--- Records shown Enclosed Below ---
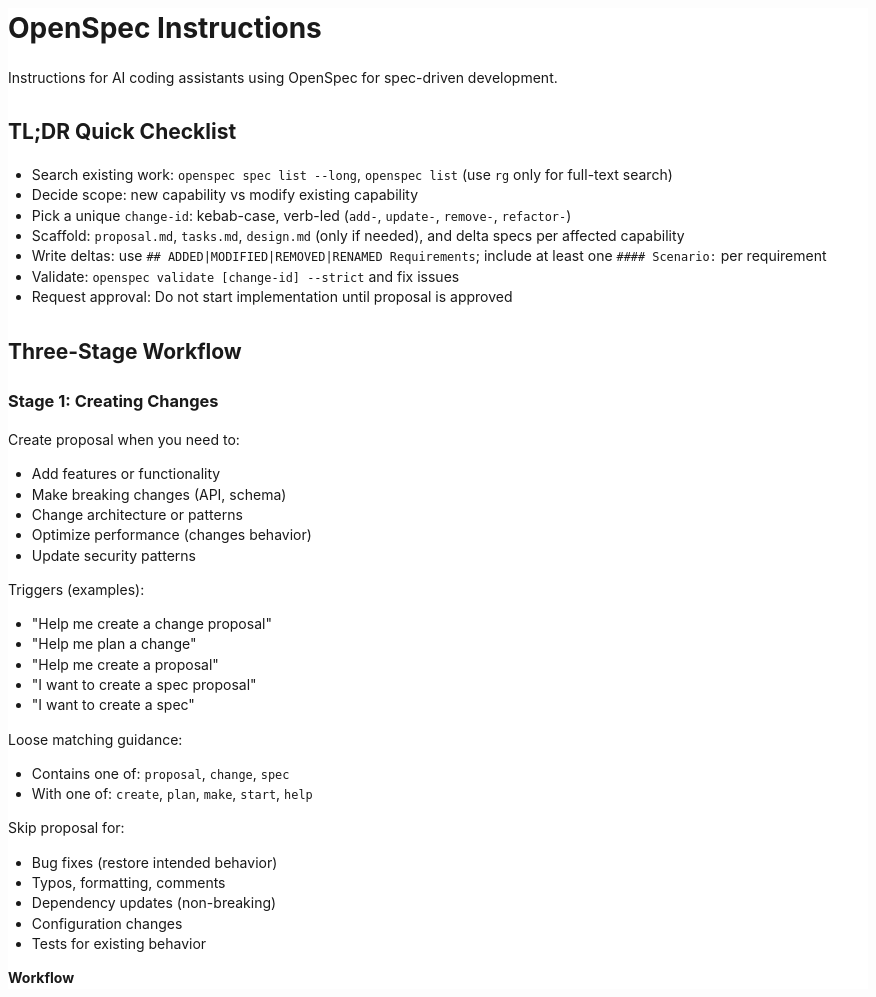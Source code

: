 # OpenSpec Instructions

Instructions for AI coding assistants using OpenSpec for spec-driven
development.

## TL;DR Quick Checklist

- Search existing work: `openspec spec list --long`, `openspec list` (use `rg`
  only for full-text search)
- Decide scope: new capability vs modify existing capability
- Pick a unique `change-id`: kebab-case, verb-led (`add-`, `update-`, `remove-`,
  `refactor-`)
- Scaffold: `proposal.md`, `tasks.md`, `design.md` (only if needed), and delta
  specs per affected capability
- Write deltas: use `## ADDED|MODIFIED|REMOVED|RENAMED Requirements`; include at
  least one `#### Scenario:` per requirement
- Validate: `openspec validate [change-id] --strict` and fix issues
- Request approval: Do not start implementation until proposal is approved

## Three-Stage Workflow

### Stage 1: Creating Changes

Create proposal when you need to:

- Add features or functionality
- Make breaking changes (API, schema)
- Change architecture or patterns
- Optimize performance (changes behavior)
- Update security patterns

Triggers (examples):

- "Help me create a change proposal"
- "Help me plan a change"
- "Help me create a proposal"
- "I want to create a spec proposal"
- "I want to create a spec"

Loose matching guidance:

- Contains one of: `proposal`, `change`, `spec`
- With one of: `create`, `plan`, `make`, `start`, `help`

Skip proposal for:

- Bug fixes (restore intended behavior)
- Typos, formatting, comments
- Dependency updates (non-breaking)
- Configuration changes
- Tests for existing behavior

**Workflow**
--- End of Enclosed Records shown ---
--- Records shown Enclosed Below ---
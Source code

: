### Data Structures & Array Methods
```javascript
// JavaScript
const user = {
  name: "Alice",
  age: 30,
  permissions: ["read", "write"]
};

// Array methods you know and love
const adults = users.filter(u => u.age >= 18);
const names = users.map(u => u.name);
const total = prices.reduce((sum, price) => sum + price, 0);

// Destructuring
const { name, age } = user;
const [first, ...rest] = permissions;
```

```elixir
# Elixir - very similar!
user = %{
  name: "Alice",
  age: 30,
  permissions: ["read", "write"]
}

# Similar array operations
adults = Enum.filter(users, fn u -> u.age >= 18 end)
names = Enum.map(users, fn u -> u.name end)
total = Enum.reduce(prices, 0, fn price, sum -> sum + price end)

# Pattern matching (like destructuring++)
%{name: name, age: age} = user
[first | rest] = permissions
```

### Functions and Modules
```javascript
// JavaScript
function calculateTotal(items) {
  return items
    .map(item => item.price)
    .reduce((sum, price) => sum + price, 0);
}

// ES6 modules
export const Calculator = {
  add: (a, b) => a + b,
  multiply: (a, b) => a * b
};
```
--- End of Enclosed Records shown ---
## About this task
What is the number of lines in the listing that include the word "existing"? Give the number and no other text.

## Solution to this problem
3